▶ **EXERCISE OBJECTIVE**
Go through the data that follows and restate each line exactly as it reads.
[Opening EXERCISE MATERIALS section]
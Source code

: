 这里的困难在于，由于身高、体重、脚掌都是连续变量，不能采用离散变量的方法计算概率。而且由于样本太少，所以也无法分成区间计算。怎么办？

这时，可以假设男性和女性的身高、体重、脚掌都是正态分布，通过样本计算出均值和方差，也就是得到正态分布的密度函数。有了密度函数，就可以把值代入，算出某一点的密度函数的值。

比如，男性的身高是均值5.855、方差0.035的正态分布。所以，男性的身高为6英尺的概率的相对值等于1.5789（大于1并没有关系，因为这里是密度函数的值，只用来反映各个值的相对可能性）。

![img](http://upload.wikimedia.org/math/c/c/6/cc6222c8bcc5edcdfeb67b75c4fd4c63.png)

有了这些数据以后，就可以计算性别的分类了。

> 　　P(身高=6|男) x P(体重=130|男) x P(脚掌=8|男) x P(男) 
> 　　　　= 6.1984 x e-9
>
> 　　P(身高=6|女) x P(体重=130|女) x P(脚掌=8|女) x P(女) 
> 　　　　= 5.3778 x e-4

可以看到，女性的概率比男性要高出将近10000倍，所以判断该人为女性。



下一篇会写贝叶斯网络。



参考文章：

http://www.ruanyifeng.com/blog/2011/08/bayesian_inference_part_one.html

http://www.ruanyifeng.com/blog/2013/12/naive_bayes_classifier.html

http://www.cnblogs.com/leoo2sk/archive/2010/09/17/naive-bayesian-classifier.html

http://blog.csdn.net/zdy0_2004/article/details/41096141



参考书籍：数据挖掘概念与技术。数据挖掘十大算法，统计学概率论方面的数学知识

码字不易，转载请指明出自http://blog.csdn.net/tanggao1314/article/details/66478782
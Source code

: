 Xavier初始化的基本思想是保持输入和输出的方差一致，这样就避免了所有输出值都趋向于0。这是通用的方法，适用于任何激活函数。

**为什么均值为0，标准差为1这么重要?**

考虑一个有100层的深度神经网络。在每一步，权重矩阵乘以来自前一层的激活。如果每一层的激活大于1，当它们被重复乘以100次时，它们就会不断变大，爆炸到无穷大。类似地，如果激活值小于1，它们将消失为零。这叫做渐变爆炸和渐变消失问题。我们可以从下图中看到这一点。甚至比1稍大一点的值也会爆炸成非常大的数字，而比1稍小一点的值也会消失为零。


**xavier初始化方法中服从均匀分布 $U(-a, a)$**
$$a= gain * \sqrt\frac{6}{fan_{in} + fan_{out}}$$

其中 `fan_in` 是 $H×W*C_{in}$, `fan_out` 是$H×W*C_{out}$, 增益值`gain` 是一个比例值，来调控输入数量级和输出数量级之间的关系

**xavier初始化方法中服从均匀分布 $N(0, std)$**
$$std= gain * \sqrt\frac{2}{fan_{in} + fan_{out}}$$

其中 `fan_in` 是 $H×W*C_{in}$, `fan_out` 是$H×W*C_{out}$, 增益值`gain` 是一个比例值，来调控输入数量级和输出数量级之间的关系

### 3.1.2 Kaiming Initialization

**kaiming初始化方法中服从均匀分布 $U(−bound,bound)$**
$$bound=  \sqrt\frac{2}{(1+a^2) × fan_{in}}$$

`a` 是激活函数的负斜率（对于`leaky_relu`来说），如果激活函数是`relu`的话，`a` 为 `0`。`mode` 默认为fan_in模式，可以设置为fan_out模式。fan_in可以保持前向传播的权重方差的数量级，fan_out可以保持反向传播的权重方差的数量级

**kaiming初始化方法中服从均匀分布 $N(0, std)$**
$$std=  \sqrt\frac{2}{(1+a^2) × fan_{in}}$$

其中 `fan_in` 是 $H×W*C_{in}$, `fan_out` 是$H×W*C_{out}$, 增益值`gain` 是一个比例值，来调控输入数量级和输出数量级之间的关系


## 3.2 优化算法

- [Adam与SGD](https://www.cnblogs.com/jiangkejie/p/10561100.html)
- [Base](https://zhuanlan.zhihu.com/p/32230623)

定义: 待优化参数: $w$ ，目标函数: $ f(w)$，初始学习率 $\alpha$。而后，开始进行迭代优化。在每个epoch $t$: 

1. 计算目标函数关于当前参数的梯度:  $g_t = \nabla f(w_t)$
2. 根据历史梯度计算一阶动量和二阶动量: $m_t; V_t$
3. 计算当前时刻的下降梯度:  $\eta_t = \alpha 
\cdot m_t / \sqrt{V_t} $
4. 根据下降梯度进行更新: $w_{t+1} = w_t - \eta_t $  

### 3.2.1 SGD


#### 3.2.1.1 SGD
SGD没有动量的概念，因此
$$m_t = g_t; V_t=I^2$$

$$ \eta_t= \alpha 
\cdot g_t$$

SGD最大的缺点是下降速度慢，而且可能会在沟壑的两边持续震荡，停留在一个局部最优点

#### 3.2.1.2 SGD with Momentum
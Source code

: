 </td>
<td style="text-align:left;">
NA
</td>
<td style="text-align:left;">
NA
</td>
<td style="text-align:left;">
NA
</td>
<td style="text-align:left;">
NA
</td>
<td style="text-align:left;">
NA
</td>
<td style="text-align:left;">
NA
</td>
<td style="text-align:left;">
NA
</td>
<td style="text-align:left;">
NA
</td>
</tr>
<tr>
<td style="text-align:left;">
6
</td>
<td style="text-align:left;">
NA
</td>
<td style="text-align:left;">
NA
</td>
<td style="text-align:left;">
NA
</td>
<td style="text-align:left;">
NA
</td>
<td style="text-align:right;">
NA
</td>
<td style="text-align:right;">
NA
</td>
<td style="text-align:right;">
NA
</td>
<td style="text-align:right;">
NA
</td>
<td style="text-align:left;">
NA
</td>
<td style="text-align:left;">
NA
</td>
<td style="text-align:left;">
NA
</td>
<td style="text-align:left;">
[Closing EXERCISE MATERIALS section]
▶ **ANSWER FOR THIS EXERCISE**
Source code

: 这里的困难在于，由于身高、体重、脚掌都是连续变量，不能采用离散变量的方法计算概率。而且由于样本太少，所以也无法分成区间计算。怎么办？

这时，可以假设男性和女性的身高、体重、脚掌都是正态分布，通过样本计算出均值和方差，也就是得到正态分布的密度函数。有了密度函数，就可以把值代入，算出某一点的密度函数的值。

比如，男性的身高是均值5.855、方差0.035的正态分布。所以，男性的身高为6英尺的概率的相对值等于1.5789（大于1并没有关系，因为这里是密度函数的值，只用来反映各个值的相对可能性）。

![img](http://upload.wikimedia.org/math/c/c/6/cc6222c8bcc5edcdfeb67b75c4fd4c63.png)

有了这些数据以后，就可以计算性别的分类了。

> 　　P(身高=6|男) x P(体重=130|男) x P(脚掌=8|男) x P(男) 
> 　　　　= 6.1984 x e-9
>
> 　　P(身高=6|女) x P(体重=130|女) x P(脚掌=8|女) x P(女) 
> 　　　　= 5.3778 x e-4

可以看到，女性的概率比男性要高出将近10000倍，所以判断该人为女性。



下一篇会写贝叶斯网络。



参考文章：

http://www.ruanyifeng.com/blog/2011/08/bayesian_inference_part_one.html

http://www.ruanyifeng.com/blog/2013/12/naive_bayes_classifier.html

http://www.cnblogs.com/leoo2sk/archive/2010/09/17/naive-bayesian-classifier.html

http://blog.csdn.net/zdy0_2004/article/details/41096141



参考书籍：数据挖掘概念与技术。数据挖掘十大算法，统计学概率论方面的数学知识

码字不易，转载请指明出自http://blog.csdn.net/tanggao1314/article/details/66478782
Source code

: Xavier初始化的基本思想是保持输入和输出的方差一致，这样就避免了所有输出值都趋向于0。这是通用的方法，适用于任何激活函数。

**为什么均值为0，标准差为1这么重要?**

考虑一个有100层的深度神经网络。在每一步，权重矩阵乘以来自前一层的激活。如果每一层的激活大于1，当它们被重复乘以100次时，它们就会不断变大，爆炸到无穷大。类似地，如果激活值小于1，它们将消失为零。这叫做渐变爆炸和渐变消失问题。我们可以从下图中看到这一点。甚至比1稍大一点的值也会爆炸成非常大的数字，而比1稍小一点的值也会消失为零。


**xavier初始化方法中服从均匀分布 $U(-a, a)$**
$$a= gain * \sqrt\frac{6}{fan_{in} + fan_{out}}$$

其中 `fan_in` 是 $H×W*C_{in}$, `fan_out` 是$H×W*C_{out}$, 增益值`gain` 是一个比例值，来调控输入数量级和输出数量级之间的关系

**xavier初始化方法中服从均匀分布 $N(0, std)$**
$$std= gain * \sqrt\frac{2}{fan_{in} + fan_{out}}$$

其中 `fan_in` 是 $H×W*C_{in}$, `fan_out` 是$H×W*C_{out}$, 增益值`gain` 是一个比例值，来调控输入数量级和输出数量级之间的关系

### 3.1.2 Kaiming Initialization

**kaiming初始化方法中服从均匀分布 $U(−bound,bound)$**
$$bound=  \sqrt\frac{2}{(1+a^2) × fan_{in}}$$

`a` 是激活函数的负斜率（对于`leaky_relu`来说），如果激活函数是`relu`的话，`a` 为 `0`。`mode` 默认为fan_in模式，可以设置为fan_out模式。fan_in可以保持前向传播的权重方差的数量级，fan_out可以保持反向传播的权重方差的数量级

**kaiming初始化方法中服从均匀分布 $N(0, std)$**
$$std=  \sqrt\frac{2}{(1+a^2) × fan_{in}}$$

其中 `fan_in` 是 $H×W*C_{in}$, `fan_out` 是$H×W*C_{out}$, 增益值`gain` 是一个比例值，来调控输入数量级和输出数量级之间的关系


## 3.2 优化算法

- [Adam与SGD](https://www.cnblogs.com/jiangkejie/p/10561100.html)
- [Base](https://zhuanlan.zhihu.com/p/32230623)

定义: 待优化参数: $w$ ，目标函数: $ f(w)$，初始学习率 $\alpha$。而后，开始进行迭代优化。在每个epoch $t$: 

1. 计算目标函数关于当前参数的梯度:  $g_t = \nabla f(w_t)$
2. 根据历史梯度计算一阶动量和二阶动量: $m_t; V_t$
3. 计算当前时刻的下降梯度:  $\eta_t = \alpha 
\cdot m_t / \sqrt{V_t} $
4. 根据下降梯度进行更新: $w_{t+1} = w_t - \eta_t $  

### 3.2.1 SGD


#### 3.2.1.1 SGD
SGD没有动量的概念，因此
$$m_t = g_t; V_t=I^2$$

$$ \eta_t= \alpha 
\cdot g_t$$

SGD最大的缺点是下降速度慢，而且可能会在沟壑的两边持续震荡，停留在一个局部最优点

#### 3.2.1.2 SGD with Momentum
Source code

: </td>
<td style="text-align:left;">
NA
</td>
<td style="text-align:left;">
NA
</td>
<td style="text-align:left;">
NA
</td>
<td style="text-align:left;">
NA
</td>
<td style="text-align:left;">
NA
</td>
<td style="text-align:left;">
NA
</td>
<td style="text-align:left;">
NA
</td>
<td style="text-align:left;">
NA
</td>
</tr>
<tr>
<td style="text-align:left;">
6
</td>
<td style="text-align:left;">
NA
</td>
<td style="text-align:left;">
NA
</td>
<td style="text-align:left;">
NA
</td>
<td style="text-align:left;">
NA
</td>
<td style="text-align:right;">
NA
</td>
<td style="text-align:right;">
NA
</td>
<td style="text-align:right;">
NA
</td>
<td style="text-align:right;">
NA
</td>
<td style="text-align:left;">
NA
</td>
<td style="text-align:left;">
NA
</td>
<td style="text-align:left;">
NA
</td>
<td style="text-align:left;">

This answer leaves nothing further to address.